What “The Song Of Songs” Means:
“The Time of Singing is Come. . . .”
It is a traditional Jewish custom to read the Song of Songs on the Sabbath of the Passover festival, and every year, when the custom is dutifully observed, a number of attendant questions rise like ghosts from unquiet graves. For the Song of Songs is the riddle of riddles; of all the books of the Bible none has provoked so much discussion or been subjected to so many different interpretations.
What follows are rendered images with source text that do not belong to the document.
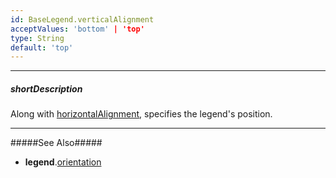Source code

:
 ```yaml
---
id: BaseLegend.verticalAlignment
acceptValues: 'bottom' | 'top'
type: String
default: 'top'
---
```

---
##### shortDescription
Along with [horizontalAlignment](/api-reference/10%20UI%20Components/BaseLegend/horizontalAlignment.md '{basewidgetpath}/Configuration/legend/#horizontalAlignment'), specifies the legend's position.

---
#####See Also#####
- **legend**.[orientation](/api-reference/10%20UI%20Components/BaseLegend/orientation.md '{basewidgetpath}/Configuration/legend/#orientation')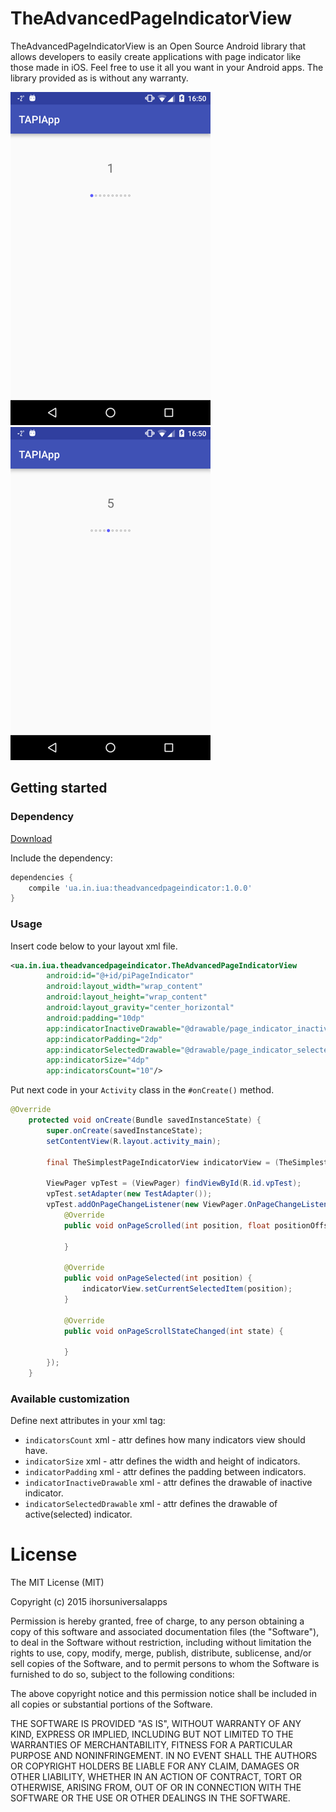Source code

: TheAdvancedPageIndicatorView
===========

TheAdvancedPageIndicatorView is an Open Source Android library that allows developers to easily create applications 
with page indicator like those made in iOS. Feel free to use it all you want in your Android apps. The library provided as is without any warranty.

![screenshot 1](https://github.com/ihorsuniversalapps/TheAdvancedPageIndicatorView/raw/master/screenshot1.png "ScreenShot Of TheSimplestPageIndicatorView")
![screenshot 2](https://github.com/ihorsuniversalapps/TheAdvancedPageIndicatorView/raw/master/screenshot2.png "ScreenShot Of TheSimplestPageIndicatorView")

## Getting started

### Dependency

[Download](https://bintray.com/phoenixria/maven/theadvancedpageindicator/1.0.0/view)

Include the dependency:

```groovy
dependencies {
    compile 'ua.in.iua:theadvancedpageindicator:1.0.0'
}
```
### Usage

Insert code below to your layout xml file.

```xml
<ua.in.iua.theadvancedpageindicator.TheAdvancedPageIndicatorView
        android:id="@+id/piPageIndicator"
        android:layout_width="wrap_content"
        android:layout_height="wrap_content"
        android:layout_gravity="center_horizontal"
        android:padding="10dp"
        app:indicatorInactiveDrawable="@drawable/page_indicator_inactive"
        app:indicatorPadding="2dp"
        app:indicatorSelectedDrawable="@drawable/page_indicator_selected"
        app:indicatorSize="4dp"
        app:indicatorsCount="10"/>
``` 

Put next code in your `Activity` class in the `#onCreate()` method.

```java
@Override
    protected void onCreate(Bundle savedInstanceState) {
        super.onCreate(savedInstanceState);
        setContentView(R.layout.activity_main);

        final TheSimplestPageIndicatorView indicatorView = (TheSimplestPageIndicatorView) findViewById(R.id.piPageIndicator);

        ViewPager vpTest = (ViewPager) findViewById(R.id.vpTest);
        vpTest.setAdapter(new TestAdapter());
        vpTest.addOnPageChangeListener(new ViewPager.OnPageChangeListener() {
            @Override
            public void onPageScrolled(int position, float positionOffset, int positionOffsetPixels) {

            }

            @Override
            public void onPageSelected(int position) {
                indicatorView.setCurrentSelectedItem(position);
            }

            @Override
            public void onPageScrollStateChanged(int state) {

            }
        });
    }
```
### Available customization

Define next attributes in your xml tag:
 
* `indicatorsCount` xml - attr defines how many indicators view should have.
* `indicatorSize` xml - attr defines the width and height of indicators.
* `indicatorPadding` xml - attr defines the padding between indicators.
* `indicatorInactiveDrawable` xml - attr defines the drawable of inactive indicator.
* `indicatorSelectedDrawable` xml - attr defines the drawable of active(selected) indicator.

# License

The MIT License (MIT)

Copyright (c) 2015 ihorsuniversalapps

Permission is hereby granted, free of charge, to any person obtaining a copy
of this software and associated documentation files (the "Software"), to deal
in the Software without restriction, including without limitation the rights
to use, copy, modify, merge, publish, distribute, sublicense, and/or sell
copies of the Software, and to permit persons to whom the Software is
furnished to do so, subject to the following conditions:

The above copyright notice and this permission notice shall be included in all
copies or substantial portions of the Software.

THE SOFTWARE IS PROVIDED "AS IS", WITHOUT WARRANTY OF ANY KIND, EXPRESS OR
IMPLIED, INCLUDING BUT NOT LIMITED TO THE WARRANTIES OF MERCHANTABILITY,
FITNESS FOR A PARTICULAR PURPOSE AND NONINFRINGEMENT. IN NO EVENT SHALL THE
AUTHORS OR COPYRIGHT HOLDERS BE LIABLE FOR ANY CLAIM, DAMAGES OR OTHER
LIABILITY, WHETHER IN AN ACTION OF CONTRACT, TORT OR OTHERWISE, ARISING FROM,
OUT OF OR IN CONNECTION WITH THE SOFTWARE OR THE USE OR OTHER DEALINGS IN THE
SOFTWARE.

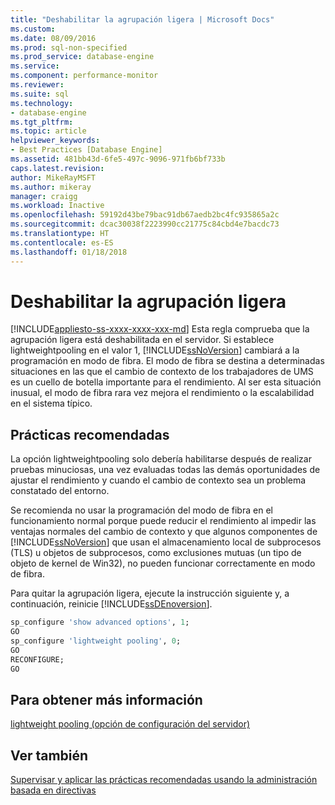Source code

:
 ```yaml
---
title: "Deshabilitar la agrupación ligera | Microsoft Docs"
ms.custom: 
ms.date: 08/09/2016
ms.prod: sql-non-specified
ms.prod_service: database-engine
ms.service: 
ms.component: performance-monitor
ms.reviewer: 
ms.suite: sql
ms.technology:
- database-engine
ms.tgt_pltfrm: 
ms.topic: article
helpviewer_keywords:
- Best Practices [Database Engine]
ms.assetid: 481bb43d-6fe5-497c-9096-971fb6bf733b
caps.latest.revision: 
author: MikeRayMSFT
ms.author: mikeray
manager: craigg
ms.workload: Inactive
ms.openlocfilehash: 59192d43be79bac91db67aedb2bc4fc935865a2c
ms.sourcegitcommit: dcac30038f2223990cc21775c84cbd4e7bacdc73
ms.translationtype: HT
ms.contentlocale: es-ES
ms.lasthandoff: 01/18/2018
---
```

# <a name="disable-lightweight-pooling"></a>Deshabilitar la agrupación ligera
[!INCLUDE[appliesto-ss-xxxx-xxxx-xxx-md](../../includes/appliesto-ss-xxxx-xxxx-xxx-md.md)] Esta regla comprueba que la agrupación ligera está deshabilitada en el servidor. Si establece lightweightpooling en el valor 1, [!INCLUDE[ssNoVersion](../../includes/ssnoversion-md.md)] cambiará a la programación en modo de fibra. El modo de fibra se destina a determinadas situaciones en las que el cambio de contexto de los trabajadores de UMS es un cuello de botella importante para el rendimiento. Al ser esta situación inusual, el modo de fibra rara vez mejora el rendimiento o la escalabilidad en el sistema típico.  
  
## <a name="best-practices-recommendations"></a>Prácticas recomendadas  
 La opción lightweightpooling solo debería habilitarse después de realizar pruebas minuciosas, una vez evaluadas todas las demás oportunidades de ajustar el rendimiento y cuando el cambio de contexto sea un problema constatado del entorno.  
  
 Se recomienda no usar la programación del modo de fibra en el funcionamiento normal porque puede reducir el rendimiento al impedir las ventajas normales del cambio de contexto y que algunos componentes de [!INCLUDE[ssNoVersion](../../includes/ssnoversion-md.md)] que usan el almacenamiento local de subprocesos (TLS) u objetos de subprocesos, como exclusiones mutuas (un tipo de objeto de kernel de Win32), no pueden funcionar correctamente en modo de fibra.  
  
 Para quitar la agrupación ligera, ejecute la instrucción siguiente y, a continuación, reinicie [!INCLUDE[ssDEnoversion](../../includes/ssdenoversion-md.md)].  
  
```sql  
sp_configure 'show advanced options', 1;  
GO  
sp_configure 'lightweight pooling', 0;  
GO  
RECONFIGURE;  
GO  
```  
  
## <a name="for-more-information"></a>Para obtener más información  
 [lightweight pooling (opción de configuración del servidor)](../../database-engine/configure-windows/lightweight-pooling-server-configuration-option.md)  
  
## <a name="see-also"></a>Ver también  
 [Supervisar y aplicar las prácticas recomendadas usando la administración basada en directivas](../../relational-databases/policy-based-management/monitor-and-enforce-best-practices-by-using-policy-based-management.md)  
  
  
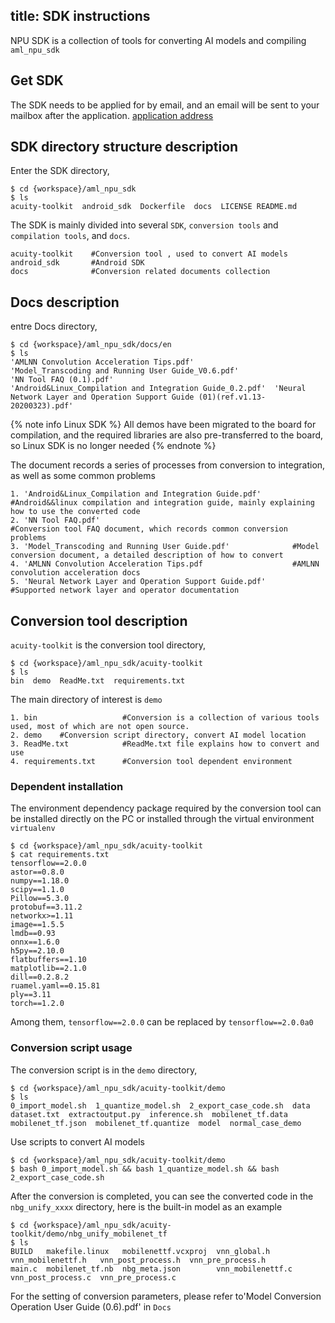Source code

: title: SDK instructions
---

NPU SDK is a collection of tools for converting AI models and compiling `aml_npu_sdk`

## Get SDK

The SDK needs to be applied for by email, and an email will be sent to your mailbox after the application. [application address](https://www.khadas.com/npu-toolkit-vim3)

## SDK directory structure description

Enter the SDK directory,

```shell
$ cd {workspace}/aml_npu_sdk
$ ls
acuity-toolkit  android_sdk  Dockerfile  docs  LICENSE README.md
```

The SDK is mainly divided into several `SDK`, `conversion tools` and `compilation tools`, and `docs`.

```
acuity-toolkit    #Conversion tool , used to convert AI models
android_sdk       #Android SDK 
docs              #Conversion related documents collection
```

## Docs description

entre Docs directory,

```shell
$ cd {workspace}/aml_npu_sdk/docs/en
$ ls
'AMLNN Convolution Acceleration Tips.pdf'                  'Model_Transcoding and Running User Guide_V0.6.pdf'                              'NN Tool FAQ (0.1).pdf'
'Android&Linux_Compilation and Integration Guide_0.2.pdf'  'Neural Network Layer and Operation Support Guide (01)(ref.v1.13-20200323).pdf'
```
{% note info Linux SDK %}
All demos have been migrated to the board for compilation, and the required libraries are also pre-transferred to the board, so Linux SDK is no longer needed
{% endnote %}

The document records a series of processes from conversion to integration, as well as some common problems

```
1. 'Android&Linux_Compilation and Integration Guide.pdf'       #Android&&linux compilation and integration guide, mainly explaining how to use the converted code
2. 'NN Tool FAQ.pdf'                                           #Conversion tool FAQ document, which records common conversion problems
3. 'Model_Transcoding and Running User Guide.pdf'              #Model conversion document, a detailed description of how to convert
4. 'AMLNN Convolution Acceleration Tips.pdf                    #AMLNN convolution acceleration docs
5. 'Neural Network Layer and Operation Support Guide.pdf'      #Supported network layer and operator documentation
```

## Conversion tool description

`acuity-toolkit` is the conversion tool directory,

```shell
$ cd {workspace}/aml_npu_sdk/acuity-toolkit
$ ls
bin  demo  ReadMe.txt  requirements.txt
```

The main directory of interest is `demo`

```
1. bin                   #Conversion is a collection of various tools used, most of which are not open source.
2. demo    #Conversion script directory, convert AI model location
3. ReadMe.txt            #ReadMe.txt file explains how to convert and use
4. requirements.txt      #Conversion tool dependent environment
```

### Dependent installation

The environment dependency package required by the conversion tool can be installed directly on the PC or installed through the virtual environment `virtualenv`

```shell
$ cd {workspace}/aml_npu_sdk/acuity-toolkit
$ cat requirements.txt
tensorflow==2.0.0
astor==0.8.0
numpy==1.18.0
scipy==1.1.0
Pillow==5.3.0
protobuf==3.11.2
networkx>=1.11
image==1.5.5
lmdb==0.93
onnx==1.6.0
h5py==2.10.0
flatbuffers==1.10
matplotlib==2.1.0
dill==0.2.8.2
ruamel.yaml==0.15.81
ply==3.11
torch==1.2.0
```

Among them, `tensorflow==2.0.0` can be replaced by `tensorflow==2.0.0a0`

### Conversion script usage

The conversion script is in the `demo` directory,

```shell
$ cd {workspace}/aml_npu_sdk/acuity-toolkit/demo
$ ls
0_import_model.sh  1_quantize_model.sh  2_export_case_code.sh  data  dataset.txt  extractoutput.py  inference.sh  mobilenet_tf.data  mobilenet_tf.json  mobilenet_tf.quantize  model  normal_case_demo
```

Use scripts to convert AI models

```shell
$ cd {workspace}/aml_npu_sdk/acuity-toolkit/demo
$ bash 0_import_model.sh && bash 1_quantize_model.sh && bash 2_export_case_code.sh 
```

After the conversion is completed, you can see the converted code in the `nbg_unify_xxxx` directory, here is the built-in model as an example

```shell
$ cd {workspace}/aml_npu_sdk/acuity-toolkit/demo/nbg_unify_mobilenet_tf
$ ls
BUILD   makefile.linux   mobilenettf.vcxproj  vnn_global.h       vnn_mobilenettf.h   vnn_post_process.h  vnn_pre_process.h
main.c  mobilenet_tf.nb  nbg_meta.json        vnn_mobilenettf.c  vnn_post_process.c  vnn_pre_process.c
```

For the setting of conversion parameters, please refer to'Model Conversion Operation User Guide (0.6).pdf' in `Docs`



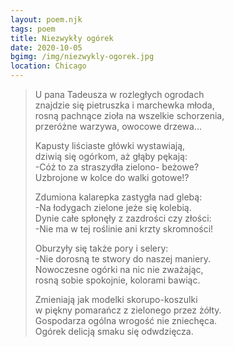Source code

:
 ```yaml
---
layout: poem.njk
tags: poem
title: Niezwykły ogórek
date: 2020-10-05
bgimg: /img/niezwykly-ogorek.jpg
location: Chicago
---
```


> U pana Tadeusza w rozległych ogrodach  
> znajdzie się pietruszka i marchewka młoda,  
> rosną pachnące zioła na wszelkie schorzenia,  
> przeróżne warzywa, owocowe drzewa…  
>  
> Kapusty liściaste główki wystawiają,  
> dziwią się ogórkom, aż głąby pękają:  
> -Cóż to za straszydła zielono- beżowe?                 
> Uzbrojone w kolce do walki gotowe!?  
>   
> Zdumiona kalarepka zastygła nad glebą:  
> -Na łodygach zielone jeże się kolebią.  
> Dynie całe spłonęły z zazdrości czy złości:  
> -Nie ma w tej roślinie ani krzty skromności! 
>    
> Oburzyły się także pory i selery:  
> -Nie dorosną te stwory do naszej maniery.  
> Nowoczesne ogórki na nic nie zważając,            
> rosną sobie spokojnie, kolorami bawiąc.  
>    
> Zmieniają jak modelki skorupo-koszulki  
> w piękny pomarańcz z zielonego przez żółty.  
> Gospodarza ogólna wrogość nie zniechęca.  
> Ogórek delicją smaku się odwdzięcza.  
>   
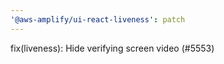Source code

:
 ```yaml
---
'@aws-amplify/ui-react-liveness': patch
---
```


fix(liveness): Hide verifying screen video (#5553)
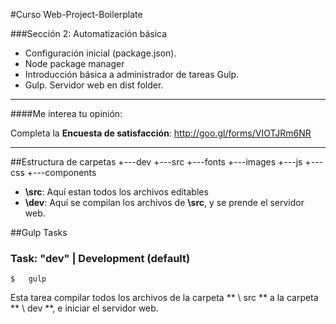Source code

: #Curso Web-Project-Boilerplate


###Sección 2: Automatización básica
- Configuración inicial (package.json). 
- Node  package manager
- Introducción básica a administrador de tareas Gulp.
- Gulp. Servidor web en dist folder.


---
####Me interea tu opinión:

Completa la **Encuesta de satisfacción**: <http://goo.gl/forms/VIOTJRm6NR>

---

##Estructura de carpetas
	+---dev
	+---src
		+---fonts
		+---images
		+---js
		+---css
		    +---components

- **\src**: Aquí estan todos los archivos editables
- **\dev**: Aquí se compilan los archivos de **\src**, y se prende el servidor web.


##Gulp Tasks

### Task: "dev" | Development (default)

```
$	gulp
```
Esta tarea compilar todos los archivos de la carpeta ** \ src ** a la carpeta ** \ dev **, e iniciar el servidor web.

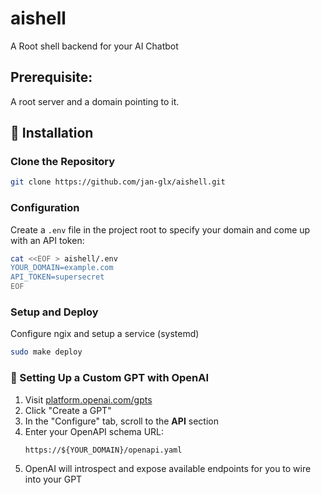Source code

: # aishell
A Root shell backend for your AI Chatbot 
## Prerequisite:
A root server and a domain pointing to it.

## 🚀 Installation

### **Clone the Repository**

```sh
git clone https://github.com/jan-glx/aishell.git
```

### Configuration

Create a `.env` file in the project root to specify your domain and come up with an API token:

```bash
cat <<EOF > aishell/.env
YOUR_DOMAIN=example.com
API_TOKEN=supersecret
EOF
```

### Setup and Deploy
Configure ngix and setup a service (systemd)
```sh
sudo make deploy
```

### 🤖 Setting Up a Custom GPT with OpenAI

1. Visit [platform.openai.com/gpts](https://platform.openai.com/gpts)
2. Click "Create a GPT"
3. In the "Configure" tab, scroll to the **API** section
4. Enter your OpenAPI schema URL:
   ```
   https://${YOUR_DOMAIN}/openapi.yaml
   ```
5. OpenAI will introspect and expose available endpoints for you to wire into your GPT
The literal content of the Song is, to be sure, clear and intelligible enough: from beginning to end it is a sensuous and lyrical expression of human love. Everything else about it, however, invites question and inspires speculation. Who really wrote the book, and when? What is its true significance? Is it a single song or a collection of songs? How did it come to be included in a body of sacred scripture? To these questions various answers have been given, and when they are put side by side, they present a striking and illuminating picture of the shifting trends and fashions which have informed literary criticism in general and the study of the Bible in particular during the course of the ages. Even today, after centuries of continuous study and research, no definitive solution to the riddle has been found. . . and none will be here attempted. As the philosopher Saadia said so long ago, the Song of Songs is a lock to which we as yet have no key. Nevertheless, it may be interesting to know what has thus far been accomplished; and certainly the story is not without fascination as a record of human ingenuity on the one hand and of human obtuseness on the other.